- Born: 11 April 1992 (age 34) Nybro, Sweden
- Height: 1.61 m (5 ft 3 in)
- Weight: 59 kg (130 lb; 9 st 4 lb)
- Position: Wing
- Shoots: Right
- SDHL team Former teams: SDE HF Luleå HF; AIK IF; Växjö Lakers; Leksands IF;
- National team: Sweden
- Playing career: 2006–present

= Lisa Johansson (ice hockey) =

Swedish ice hockey player (born 1992)

Lisa Ida Marie Johansson (born 11 April 1992) is a Swedish ice hockey player for SDE HF of the Swedish Women's Hockey League (SDHL).
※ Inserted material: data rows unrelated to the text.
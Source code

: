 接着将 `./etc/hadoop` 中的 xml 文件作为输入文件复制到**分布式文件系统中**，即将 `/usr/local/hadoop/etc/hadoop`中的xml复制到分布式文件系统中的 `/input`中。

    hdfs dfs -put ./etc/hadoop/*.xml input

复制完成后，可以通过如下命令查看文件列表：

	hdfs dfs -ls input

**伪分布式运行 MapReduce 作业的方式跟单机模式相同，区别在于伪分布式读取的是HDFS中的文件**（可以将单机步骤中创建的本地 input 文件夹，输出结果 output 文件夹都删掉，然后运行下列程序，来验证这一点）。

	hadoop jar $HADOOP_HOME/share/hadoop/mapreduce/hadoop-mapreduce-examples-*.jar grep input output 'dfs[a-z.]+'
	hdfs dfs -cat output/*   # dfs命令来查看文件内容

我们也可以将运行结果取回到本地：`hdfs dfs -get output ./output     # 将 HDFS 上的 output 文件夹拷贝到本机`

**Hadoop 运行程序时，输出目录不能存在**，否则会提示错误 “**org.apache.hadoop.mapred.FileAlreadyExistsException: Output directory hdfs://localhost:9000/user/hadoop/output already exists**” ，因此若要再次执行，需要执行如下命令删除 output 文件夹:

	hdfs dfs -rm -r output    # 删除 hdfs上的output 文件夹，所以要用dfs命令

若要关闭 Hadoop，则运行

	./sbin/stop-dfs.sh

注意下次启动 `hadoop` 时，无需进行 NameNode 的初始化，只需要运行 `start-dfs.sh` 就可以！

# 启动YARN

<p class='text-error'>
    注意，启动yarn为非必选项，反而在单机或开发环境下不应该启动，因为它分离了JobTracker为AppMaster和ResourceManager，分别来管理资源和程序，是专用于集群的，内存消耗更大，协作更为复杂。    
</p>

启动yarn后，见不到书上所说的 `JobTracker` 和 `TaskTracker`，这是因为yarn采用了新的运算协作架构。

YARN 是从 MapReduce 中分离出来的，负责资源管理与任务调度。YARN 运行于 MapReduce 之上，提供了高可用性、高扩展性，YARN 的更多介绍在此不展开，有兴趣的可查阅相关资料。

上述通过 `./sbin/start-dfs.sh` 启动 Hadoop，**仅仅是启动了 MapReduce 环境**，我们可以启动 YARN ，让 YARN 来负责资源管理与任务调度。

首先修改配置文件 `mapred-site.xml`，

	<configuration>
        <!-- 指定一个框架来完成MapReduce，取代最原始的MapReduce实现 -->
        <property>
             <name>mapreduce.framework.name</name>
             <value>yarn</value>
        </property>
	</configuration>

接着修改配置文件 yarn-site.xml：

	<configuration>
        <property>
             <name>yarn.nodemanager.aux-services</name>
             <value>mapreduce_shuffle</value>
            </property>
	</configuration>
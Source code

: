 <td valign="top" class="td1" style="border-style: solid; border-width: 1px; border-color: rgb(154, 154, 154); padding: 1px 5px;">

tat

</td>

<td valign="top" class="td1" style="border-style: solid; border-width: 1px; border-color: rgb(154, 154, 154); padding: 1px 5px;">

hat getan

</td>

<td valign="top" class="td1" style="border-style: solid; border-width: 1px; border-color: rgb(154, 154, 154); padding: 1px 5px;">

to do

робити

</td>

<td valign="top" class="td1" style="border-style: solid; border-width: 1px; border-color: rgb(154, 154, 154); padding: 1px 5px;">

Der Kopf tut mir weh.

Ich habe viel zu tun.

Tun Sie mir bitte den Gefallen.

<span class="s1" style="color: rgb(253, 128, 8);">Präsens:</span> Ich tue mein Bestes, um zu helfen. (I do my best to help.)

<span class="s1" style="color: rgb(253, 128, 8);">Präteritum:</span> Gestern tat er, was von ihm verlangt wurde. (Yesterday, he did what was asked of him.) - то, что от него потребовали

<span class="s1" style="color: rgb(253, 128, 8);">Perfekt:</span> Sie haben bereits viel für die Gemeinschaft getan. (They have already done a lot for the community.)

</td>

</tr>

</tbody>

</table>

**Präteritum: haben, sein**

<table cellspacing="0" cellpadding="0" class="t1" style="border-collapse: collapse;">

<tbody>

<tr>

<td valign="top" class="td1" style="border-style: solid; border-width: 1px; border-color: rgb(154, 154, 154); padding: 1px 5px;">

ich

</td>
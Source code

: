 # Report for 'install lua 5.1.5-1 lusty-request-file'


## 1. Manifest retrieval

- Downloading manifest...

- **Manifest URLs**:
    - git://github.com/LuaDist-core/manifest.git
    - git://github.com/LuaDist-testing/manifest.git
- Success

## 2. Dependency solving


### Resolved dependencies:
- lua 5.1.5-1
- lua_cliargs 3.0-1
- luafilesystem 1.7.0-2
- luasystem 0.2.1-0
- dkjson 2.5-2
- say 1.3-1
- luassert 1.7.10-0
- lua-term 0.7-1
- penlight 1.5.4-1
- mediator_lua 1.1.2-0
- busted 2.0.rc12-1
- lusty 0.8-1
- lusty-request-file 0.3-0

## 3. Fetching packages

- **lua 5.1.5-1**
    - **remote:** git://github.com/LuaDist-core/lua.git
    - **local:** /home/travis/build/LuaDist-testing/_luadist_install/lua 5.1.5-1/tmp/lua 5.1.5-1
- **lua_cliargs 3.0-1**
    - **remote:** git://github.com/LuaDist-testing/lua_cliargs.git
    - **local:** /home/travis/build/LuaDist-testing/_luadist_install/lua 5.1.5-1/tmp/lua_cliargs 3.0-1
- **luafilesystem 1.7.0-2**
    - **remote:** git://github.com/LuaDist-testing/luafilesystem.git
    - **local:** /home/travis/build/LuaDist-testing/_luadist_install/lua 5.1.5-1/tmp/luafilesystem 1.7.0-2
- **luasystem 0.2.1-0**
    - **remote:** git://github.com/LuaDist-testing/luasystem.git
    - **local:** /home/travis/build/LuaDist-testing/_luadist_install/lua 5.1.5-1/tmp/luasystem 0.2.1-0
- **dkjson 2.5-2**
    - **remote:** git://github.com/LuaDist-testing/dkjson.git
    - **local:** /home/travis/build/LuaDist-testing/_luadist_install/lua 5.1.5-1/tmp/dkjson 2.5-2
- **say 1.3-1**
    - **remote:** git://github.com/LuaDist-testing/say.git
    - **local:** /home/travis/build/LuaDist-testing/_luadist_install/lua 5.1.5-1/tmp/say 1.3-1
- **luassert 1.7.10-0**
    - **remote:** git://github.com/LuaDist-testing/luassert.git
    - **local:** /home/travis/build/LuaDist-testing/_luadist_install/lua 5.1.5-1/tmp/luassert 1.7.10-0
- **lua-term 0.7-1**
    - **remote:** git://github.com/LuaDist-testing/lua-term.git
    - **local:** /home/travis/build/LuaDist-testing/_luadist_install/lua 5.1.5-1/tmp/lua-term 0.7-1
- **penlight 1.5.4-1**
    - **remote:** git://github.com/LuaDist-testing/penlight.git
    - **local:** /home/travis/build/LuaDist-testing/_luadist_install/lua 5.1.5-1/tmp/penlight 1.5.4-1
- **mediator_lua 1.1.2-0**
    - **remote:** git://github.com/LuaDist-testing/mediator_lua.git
She is also a member of the Swedish national team and is a three-time Olympian.

==Playing career==
Johansson was named SDHL Player of the Year for the 2016–17 season by the Swedish Ice Hockey Association.

==International play==
She represented Sweden in the women's ice hockey tournament at the 2018 Winter Olympics in PyeongChang and in the women's ice hockey tournament at the 2022 Winter Olympics in Beijing. She also participated in the IIHF Women's World Championship tournaments in 2013, 2016, 2017, and 2019.

On 12 January 2026, she was named to Sweden's roster to compete at the 2026 Winter Olympics.